_Exercise objective_
Lines from the one containing "Video Games" through the final line of the records are the only ones to copy, and each must match exactly.

Items from a dataset:

★ ★ ★ ★ ★ ★ ★

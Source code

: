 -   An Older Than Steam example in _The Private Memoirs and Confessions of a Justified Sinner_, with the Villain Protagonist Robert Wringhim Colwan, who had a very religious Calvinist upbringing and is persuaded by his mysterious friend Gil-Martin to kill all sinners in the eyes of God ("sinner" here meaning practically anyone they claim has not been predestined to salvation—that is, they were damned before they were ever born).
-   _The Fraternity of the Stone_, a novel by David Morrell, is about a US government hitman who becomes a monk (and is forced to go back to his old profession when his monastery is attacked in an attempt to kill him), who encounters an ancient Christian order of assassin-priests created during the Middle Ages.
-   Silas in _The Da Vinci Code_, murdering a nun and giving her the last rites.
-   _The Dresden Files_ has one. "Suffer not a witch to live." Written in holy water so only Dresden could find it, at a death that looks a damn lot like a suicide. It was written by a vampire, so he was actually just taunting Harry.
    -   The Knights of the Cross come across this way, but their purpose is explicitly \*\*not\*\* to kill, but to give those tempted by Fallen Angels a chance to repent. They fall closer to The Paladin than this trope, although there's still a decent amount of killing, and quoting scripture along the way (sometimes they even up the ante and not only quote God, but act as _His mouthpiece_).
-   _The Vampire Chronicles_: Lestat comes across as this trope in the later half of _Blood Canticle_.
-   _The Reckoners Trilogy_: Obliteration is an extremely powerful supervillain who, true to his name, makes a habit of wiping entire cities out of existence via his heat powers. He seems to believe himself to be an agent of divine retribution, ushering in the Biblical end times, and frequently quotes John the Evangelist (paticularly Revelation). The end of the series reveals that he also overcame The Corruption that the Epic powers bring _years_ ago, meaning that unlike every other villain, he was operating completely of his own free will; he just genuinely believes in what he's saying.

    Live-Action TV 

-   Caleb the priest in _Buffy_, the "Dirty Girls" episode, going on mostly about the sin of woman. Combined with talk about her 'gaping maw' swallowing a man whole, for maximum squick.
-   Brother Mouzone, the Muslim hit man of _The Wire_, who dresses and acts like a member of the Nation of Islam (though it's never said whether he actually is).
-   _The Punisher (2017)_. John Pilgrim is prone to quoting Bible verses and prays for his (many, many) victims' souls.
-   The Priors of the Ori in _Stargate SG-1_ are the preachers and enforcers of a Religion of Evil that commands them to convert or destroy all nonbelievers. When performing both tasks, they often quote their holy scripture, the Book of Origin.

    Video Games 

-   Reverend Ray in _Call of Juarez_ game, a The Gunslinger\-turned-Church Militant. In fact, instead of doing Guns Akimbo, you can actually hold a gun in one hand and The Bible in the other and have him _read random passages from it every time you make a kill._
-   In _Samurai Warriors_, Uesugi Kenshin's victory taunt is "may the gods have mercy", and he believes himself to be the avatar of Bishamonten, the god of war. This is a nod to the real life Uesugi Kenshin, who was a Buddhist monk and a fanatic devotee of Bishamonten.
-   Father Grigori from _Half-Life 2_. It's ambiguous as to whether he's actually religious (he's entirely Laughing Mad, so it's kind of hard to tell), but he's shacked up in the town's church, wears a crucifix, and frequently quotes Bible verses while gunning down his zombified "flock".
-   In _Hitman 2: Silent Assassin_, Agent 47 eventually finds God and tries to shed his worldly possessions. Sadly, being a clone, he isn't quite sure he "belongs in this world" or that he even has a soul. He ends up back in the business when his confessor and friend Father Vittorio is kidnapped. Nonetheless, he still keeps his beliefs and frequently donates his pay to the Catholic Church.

★ ★ ★ ★ ★ ★ ★

_Answer for the task_
    Video Games 

-   Reverend Ray in _Call of Juarez_ game, a The Gunslinger\-turned-Church Militant. In fact, instead of doing Guns Akimbo, you can actually hold a gun in one hand and The Bible in the other and have him _read random passages from it every time you make a kill._
-   In _Samurai Warriors_, Uesugi Kenshin's victory taunt is "may the gods have mercy", and he believes himself to be the avatar of Bishamonten, the god of war. This is a nod to the real life Uesugi Kenshin, who was a Buddhist monk and a fanatic devotee of Bishamonten.
-   Father Grigori from _Half-Life 2_. It's ambiguous as to whether he's actually religious (he's entirely Laughing Mad, so it's kind of hard to tell), but he's shacked up in the town's church, wears a crucifix, and frequently quotes Bible verses while gunning down his zombified "flock".
-   In _Hitman 2: Silent Assassin_, Agent 47 eventually finds God and tries to shed his worldly possessions. Sadly, being a clone, he isn't quite sure he "belongs in this world" or that he even has a soul. He ends up back in the business when his confessor and friend Father Vittorio is kidnapped. Nonetheless, he still keeps his beliefs and frequently donates his pay to the Catholic Church.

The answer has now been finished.